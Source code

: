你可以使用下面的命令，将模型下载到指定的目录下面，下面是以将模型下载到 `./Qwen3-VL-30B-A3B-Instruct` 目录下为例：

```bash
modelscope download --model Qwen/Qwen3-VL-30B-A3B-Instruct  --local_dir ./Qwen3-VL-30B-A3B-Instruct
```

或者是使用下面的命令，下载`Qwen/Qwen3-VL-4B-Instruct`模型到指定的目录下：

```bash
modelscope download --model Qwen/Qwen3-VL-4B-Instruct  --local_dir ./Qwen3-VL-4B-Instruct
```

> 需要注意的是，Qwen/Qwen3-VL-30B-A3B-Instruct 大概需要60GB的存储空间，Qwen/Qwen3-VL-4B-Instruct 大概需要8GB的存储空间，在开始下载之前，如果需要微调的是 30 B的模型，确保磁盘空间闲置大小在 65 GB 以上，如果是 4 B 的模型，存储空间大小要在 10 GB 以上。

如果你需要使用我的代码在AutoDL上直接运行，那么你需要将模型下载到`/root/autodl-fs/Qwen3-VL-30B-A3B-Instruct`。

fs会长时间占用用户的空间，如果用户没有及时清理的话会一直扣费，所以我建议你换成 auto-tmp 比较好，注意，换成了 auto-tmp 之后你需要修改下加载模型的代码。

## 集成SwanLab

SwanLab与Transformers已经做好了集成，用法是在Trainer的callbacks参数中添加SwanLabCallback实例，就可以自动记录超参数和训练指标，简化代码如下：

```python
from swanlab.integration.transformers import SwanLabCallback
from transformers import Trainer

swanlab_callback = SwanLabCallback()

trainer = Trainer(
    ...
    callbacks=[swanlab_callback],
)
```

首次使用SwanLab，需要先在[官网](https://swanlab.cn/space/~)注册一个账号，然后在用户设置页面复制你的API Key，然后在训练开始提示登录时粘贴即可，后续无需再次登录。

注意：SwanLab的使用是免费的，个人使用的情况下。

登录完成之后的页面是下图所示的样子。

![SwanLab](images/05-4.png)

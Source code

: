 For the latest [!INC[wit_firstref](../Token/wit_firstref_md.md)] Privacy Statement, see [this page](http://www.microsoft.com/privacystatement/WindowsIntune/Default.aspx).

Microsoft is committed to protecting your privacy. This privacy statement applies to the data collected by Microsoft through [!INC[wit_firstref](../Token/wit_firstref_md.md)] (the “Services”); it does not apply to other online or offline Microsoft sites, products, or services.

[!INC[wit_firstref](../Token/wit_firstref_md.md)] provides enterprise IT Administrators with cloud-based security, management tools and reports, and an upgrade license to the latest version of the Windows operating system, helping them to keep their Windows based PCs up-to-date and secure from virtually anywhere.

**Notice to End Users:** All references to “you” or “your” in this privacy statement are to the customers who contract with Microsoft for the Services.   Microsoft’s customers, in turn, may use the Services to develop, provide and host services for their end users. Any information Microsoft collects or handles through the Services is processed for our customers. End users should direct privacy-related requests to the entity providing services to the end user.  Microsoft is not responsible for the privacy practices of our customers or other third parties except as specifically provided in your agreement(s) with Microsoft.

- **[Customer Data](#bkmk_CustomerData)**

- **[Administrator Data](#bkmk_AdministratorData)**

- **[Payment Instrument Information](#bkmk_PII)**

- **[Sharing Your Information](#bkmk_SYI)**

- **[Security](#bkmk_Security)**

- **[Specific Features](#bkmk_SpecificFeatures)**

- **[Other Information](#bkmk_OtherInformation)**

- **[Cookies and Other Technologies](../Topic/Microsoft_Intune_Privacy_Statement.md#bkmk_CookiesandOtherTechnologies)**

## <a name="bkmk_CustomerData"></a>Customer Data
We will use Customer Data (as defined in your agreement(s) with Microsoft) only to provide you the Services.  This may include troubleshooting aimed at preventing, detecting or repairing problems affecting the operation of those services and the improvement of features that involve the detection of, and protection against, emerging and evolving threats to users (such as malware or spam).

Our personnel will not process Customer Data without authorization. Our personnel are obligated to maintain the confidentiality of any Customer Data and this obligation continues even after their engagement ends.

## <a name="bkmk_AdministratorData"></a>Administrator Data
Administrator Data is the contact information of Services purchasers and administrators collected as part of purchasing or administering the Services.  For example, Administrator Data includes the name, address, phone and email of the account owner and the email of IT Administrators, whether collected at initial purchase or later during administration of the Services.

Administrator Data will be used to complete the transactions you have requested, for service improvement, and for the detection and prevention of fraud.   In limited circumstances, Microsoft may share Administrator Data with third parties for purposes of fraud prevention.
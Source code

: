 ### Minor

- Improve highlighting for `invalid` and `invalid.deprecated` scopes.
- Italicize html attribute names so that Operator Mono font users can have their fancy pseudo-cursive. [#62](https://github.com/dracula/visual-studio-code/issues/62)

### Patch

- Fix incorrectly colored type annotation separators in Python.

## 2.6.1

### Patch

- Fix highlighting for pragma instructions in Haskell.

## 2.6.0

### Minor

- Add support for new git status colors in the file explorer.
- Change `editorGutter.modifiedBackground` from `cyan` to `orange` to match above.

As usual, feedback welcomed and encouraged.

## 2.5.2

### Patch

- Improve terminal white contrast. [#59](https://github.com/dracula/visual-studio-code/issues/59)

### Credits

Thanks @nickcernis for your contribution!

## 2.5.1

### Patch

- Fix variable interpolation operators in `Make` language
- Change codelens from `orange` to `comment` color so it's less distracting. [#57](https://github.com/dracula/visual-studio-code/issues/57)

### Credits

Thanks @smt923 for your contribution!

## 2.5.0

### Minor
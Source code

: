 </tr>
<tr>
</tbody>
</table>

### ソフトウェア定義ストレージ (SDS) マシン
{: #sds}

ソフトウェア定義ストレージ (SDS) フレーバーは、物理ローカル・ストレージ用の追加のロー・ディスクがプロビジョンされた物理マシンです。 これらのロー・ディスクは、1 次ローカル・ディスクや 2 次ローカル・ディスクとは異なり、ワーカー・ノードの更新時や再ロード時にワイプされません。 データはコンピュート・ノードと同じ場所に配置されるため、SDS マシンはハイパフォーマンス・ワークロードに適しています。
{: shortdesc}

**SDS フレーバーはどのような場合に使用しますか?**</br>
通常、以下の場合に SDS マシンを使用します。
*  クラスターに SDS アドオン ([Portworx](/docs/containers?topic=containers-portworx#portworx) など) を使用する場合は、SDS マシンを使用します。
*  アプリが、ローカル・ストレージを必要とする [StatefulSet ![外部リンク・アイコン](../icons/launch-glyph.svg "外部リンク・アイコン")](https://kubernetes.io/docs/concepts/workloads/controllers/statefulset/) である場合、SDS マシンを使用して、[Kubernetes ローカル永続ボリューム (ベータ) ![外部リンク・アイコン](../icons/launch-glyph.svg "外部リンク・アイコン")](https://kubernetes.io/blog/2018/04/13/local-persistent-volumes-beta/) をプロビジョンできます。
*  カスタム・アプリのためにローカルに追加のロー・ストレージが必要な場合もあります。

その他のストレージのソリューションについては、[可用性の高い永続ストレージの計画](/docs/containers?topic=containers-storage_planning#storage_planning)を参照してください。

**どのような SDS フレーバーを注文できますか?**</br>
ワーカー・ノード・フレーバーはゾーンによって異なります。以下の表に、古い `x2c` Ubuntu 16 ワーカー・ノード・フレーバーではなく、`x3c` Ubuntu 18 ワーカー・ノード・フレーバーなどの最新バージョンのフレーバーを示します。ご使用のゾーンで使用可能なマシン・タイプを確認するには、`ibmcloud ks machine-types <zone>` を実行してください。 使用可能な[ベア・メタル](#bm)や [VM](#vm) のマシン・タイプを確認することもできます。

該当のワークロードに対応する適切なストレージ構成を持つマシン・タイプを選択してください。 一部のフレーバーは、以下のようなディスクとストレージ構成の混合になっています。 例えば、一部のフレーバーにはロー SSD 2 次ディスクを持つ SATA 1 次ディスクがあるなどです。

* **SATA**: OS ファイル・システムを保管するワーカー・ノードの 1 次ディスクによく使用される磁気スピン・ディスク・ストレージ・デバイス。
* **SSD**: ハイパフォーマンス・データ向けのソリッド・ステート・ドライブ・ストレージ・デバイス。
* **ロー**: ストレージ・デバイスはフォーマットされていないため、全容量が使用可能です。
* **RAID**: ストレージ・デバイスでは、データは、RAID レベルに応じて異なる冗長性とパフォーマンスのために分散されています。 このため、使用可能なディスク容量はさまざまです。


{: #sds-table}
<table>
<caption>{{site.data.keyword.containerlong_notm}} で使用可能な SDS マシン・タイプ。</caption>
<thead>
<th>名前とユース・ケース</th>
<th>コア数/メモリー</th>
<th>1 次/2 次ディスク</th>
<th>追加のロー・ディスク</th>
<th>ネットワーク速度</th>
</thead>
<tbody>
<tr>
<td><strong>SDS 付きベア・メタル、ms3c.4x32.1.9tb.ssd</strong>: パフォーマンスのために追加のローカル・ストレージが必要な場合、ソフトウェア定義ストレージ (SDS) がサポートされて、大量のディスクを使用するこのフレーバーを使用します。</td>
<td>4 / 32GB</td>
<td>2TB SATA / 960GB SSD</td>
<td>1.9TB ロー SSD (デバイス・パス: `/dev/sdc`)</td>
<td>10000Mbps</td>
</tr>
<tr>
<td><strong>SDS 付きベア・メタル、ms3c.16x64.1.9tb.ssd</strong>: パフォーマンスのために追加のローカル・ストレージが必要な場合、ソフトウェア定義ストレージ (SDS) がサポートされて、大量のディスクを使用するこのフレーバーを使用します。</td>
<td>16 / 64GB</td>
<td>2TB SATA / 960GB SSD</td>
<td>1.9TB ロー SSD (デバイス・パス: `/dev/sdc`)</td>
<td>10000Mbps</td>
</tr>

====

* **TASK ITEM**
The lines to copy are those above that contain the string "latest".

* **SOLUTION BELOW**
: For the latest [!INC[wit_firstref](../Token/wit_firstref_md.md)] Privacy Statement, see [this page](http://www.microsoft.com/privacystatement/WindowsIntune/Default.aspx).
[!INC[wit_firstref](../Token/wit_firstref_md.md)] provides enterprise IT Administrators with cloud-based security, management tools and reports, and an upgrade license to the latest version of the Windows operating system, helping them to keep their Windows based PCs up-to-date and secure from virtually anywhere.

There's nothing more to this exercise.